Global Configuration
The total amount of disk storage required by ArangoDB is determined by the size of the write-ahead logfiles plus the sizes of the collection journals and datafiles.
There are the following options for configuring the number and sizes of the write-ahead logfiles:
--wal.reserve-logfiles
The maximum number of reserve logfiles that ArangoDB will create in a
background process. Reserve logfiles are useful in the situation when an
operation needs to be written to a logfile but the reserve space in the
logfile is too low for storing the operation. In this case, a new logfile
needs to be created to store the operation. Creating new logfiles is
normally slow, so ArangoDB will try to pre-create logfiles in a background
process so there are always reserve logfiles when the active logfile gets
full. The number of reserve logfiles that ArangoDB keeps in the background
is configurable with this option.
--wal.historic-logfiles
The maximum number of historic logfiles that ArangoDB will keep after they
have been garbage-collected. If no replication is used, there is no need
to keep historic logfiles except for having a local changelog.
In a replication setup, the number of historic logfiles affects the amount
of data a slave can fetch from the master’s logs. The more historic
logfiles, the more historic data is available for a slave, which is useful
if the connection between master and slave is unstable or slow. Not having
enough historic logfiles available might lead to logfile data being deleted
on the master already before a slave has fetched it.
--wal.logfile-size
Specifies the filesize (in bytes) for each write-ahead logfile. The logfile
size should be chosen so that each logfile can store a considerable amount of
documents. The bigger the logfile size is chosen, the longer it will take
to fill up a single logfile, which also influences the delay until the data
in a logfile will be garbage-collected and written to collection journals
and datafiles.
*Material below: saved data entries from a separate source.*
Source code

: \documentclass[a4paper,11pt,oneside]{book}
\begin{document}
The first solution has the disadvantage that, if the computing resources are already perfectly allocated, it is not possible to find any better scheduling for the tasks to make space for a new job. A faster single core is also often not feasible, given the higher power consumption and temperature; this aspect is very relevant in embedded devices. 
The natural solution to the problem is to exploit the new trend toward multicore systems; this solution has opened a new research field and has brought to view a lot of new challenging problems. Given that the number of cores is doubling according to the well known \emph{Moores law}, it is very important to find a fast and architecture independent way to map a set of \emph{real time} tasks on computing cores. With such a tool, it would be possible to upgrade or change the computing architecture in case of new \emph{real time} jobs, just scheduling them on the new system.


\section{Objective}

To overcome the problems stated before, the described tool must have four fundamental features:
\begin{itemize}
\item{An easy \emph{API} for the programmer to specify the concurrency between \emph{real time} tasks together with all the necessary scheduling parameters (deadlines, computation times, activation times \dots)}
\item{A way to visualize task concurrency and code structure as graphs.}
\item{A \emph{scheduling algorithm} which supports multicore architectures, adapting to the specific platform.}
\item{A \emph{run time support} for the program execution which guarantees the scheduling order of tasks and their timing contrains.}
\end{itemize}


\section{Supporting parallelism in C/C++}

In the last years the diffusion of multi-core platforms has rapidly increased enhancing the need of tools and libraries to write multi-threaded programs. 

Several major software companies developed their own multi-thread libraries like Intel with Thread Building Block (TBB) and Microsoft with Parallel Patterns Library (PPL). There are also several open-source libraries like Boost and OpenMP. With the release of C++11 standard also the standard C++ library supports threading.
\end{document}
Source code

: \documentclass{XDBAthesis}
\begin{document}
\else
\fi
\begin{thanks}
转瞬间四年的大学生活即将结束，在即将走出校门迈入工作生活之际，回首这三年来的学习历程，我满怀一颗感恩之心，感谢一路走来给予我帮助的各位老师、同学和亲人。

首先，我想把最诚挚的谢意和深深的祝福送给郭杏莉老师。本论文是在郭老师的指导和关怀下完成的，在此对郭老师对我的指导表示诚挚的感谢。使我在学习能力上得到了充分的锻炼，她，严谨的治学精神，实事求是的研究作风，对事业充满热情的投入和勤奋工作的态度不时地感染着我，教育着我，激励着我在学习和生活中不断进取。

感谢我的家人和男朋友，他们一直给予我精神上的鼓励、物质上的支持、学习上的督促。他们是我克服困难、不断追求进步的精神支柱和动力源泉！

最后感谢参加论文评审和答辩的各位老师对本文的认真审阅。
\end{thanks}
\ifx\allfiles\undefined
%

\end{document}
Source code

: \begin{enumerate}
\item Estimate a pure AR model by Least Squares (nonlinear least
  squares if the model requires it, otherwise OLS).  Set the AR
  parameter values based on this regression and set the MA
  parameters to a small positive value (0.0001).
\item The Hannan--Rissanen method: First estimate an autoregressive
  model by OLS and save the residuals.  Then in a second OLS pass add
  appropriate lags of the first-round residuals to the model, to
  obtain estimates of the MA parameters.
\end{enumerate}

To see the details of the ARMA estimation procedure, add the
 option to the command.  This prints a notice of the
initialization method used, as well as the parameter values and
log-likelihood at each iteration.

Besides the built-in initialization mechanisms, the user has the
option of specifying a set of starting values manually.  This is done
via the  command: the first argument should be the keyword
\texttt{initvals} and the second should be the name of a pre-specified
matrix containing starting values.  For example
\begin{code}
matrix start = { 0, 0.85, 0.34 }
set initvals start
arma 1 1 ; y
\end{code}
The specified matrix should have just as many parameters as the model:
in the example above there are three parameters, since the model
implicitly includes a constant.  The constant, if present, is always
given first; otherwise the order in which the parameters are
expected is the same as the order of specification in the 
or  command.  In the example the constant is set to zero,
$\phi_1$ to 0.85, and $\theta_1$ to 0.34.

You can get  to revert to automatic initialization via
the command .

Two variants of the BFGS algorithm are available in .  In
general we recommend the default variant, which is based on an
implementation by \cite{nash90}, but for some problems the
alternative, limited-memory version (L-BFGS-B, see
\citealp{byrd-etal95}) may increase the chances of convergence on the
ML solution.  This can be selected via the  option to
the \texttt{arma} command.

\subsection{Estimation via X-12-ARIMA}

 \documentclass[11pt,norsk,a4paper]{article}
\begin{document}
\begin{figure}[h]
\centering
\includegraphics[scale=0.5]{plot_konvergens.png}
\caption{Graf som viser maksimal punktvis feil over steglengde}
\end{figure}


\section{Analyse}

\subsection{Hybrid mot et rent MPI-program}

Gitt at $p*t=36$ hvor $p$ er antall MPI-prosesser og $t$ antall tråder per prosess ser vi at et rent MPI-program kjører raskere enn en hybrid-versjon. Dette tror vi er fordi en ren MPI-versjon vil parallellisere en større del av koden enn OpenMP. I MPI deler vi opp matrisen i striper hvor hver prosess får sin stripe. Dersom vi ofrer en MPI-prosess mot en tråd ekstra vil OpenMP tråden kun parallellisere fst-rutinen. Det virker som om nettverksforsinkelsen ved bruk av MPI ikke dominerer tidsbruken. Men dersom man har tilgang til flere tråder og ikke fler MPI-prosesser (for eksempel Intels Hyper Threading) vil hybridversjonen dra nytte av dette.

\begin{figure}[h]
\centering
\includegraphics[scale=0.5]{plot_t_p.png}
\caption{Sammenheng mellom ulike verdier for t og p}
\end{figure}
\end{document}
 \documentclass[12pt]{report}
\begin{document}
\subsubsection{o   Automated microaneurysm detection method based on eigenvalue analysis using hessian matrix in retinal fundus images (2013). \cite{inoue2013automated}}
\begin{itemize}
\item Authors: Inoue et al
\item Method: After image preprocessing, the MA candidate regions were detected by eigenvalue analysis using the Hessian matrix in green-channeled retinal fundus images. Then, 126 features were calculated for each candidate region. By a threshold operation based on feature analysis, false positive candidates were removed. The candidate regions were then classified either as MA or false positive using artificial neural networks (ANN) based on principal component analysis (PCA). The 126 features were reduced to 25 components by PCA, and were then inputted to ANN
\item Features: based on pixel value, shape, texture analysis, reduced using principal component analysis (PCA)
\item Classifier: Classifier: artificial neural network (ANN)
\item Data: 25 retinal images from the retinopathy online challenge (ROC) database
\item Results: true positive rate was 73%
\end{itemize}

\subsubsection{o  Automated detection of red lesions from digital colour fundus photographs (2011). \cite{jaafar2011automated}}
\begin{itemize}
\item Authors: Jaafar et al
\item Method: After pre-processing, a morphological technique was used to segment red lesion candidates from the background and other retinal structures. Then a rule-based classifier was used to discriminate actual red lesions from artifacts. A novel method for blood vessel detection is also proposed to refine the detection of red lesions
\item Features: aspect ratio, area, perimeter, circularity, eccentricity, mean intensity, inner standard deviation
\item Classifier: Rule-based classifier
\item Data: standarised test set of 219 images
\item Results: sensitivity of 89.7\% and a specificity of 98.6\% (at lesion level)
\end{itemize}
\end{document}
It also affects how long logfile recovery will take at
server start.
--wal.allow-oversize-entries
Whether or not it is allowed to store individual documents that are bigger
than would fit into a single logfile. Setting the option to false will make
such operations fail with an error. Setting the option to true will make
such operations succeed, but with a high potential performance impact.
The reason is that for each oversize operation, an individual oversize
logfile needs to be created which may also block other operations.
The option should be set to false if it is certain that documents will
always have a size smaller than a single logfile.
--wal.suppress-shape-information
Setting this variable to true will lead to no shape information being
written into the write-ahead logfiles for documents or edges. While this is
a good optimization for a single server to save memory (and disk space), it
it will effectively disable using the write-ahead log as a reliable source
for replicating changes to other servers. A master server with this option
set to true will not be able to fully reproduce the structure of saved
documents after a collection has been deleted. In case a replication client
requests a document for which the collection is already deleted, the master
will return an empty document. Note that this only affects replication and
not normal operation on the master.
Do not set this variable to true on a server that you plan to use as a
replication master
When data gets copied from the write-ahead logfiles into the journals or datafiles of collections, files will be created on the collection level. How big these files are is determined by the following global configuration value:
--database.maximal-journal-size size
Maximal size of journal in bytes. Can be overwritten when creating a new
collection. Note that this also limits the maximal size of a single
document.
The default is 32MB.
Per-collection configuration
The journal size can also be adjusted on a per-collection level using the collection’s properties method.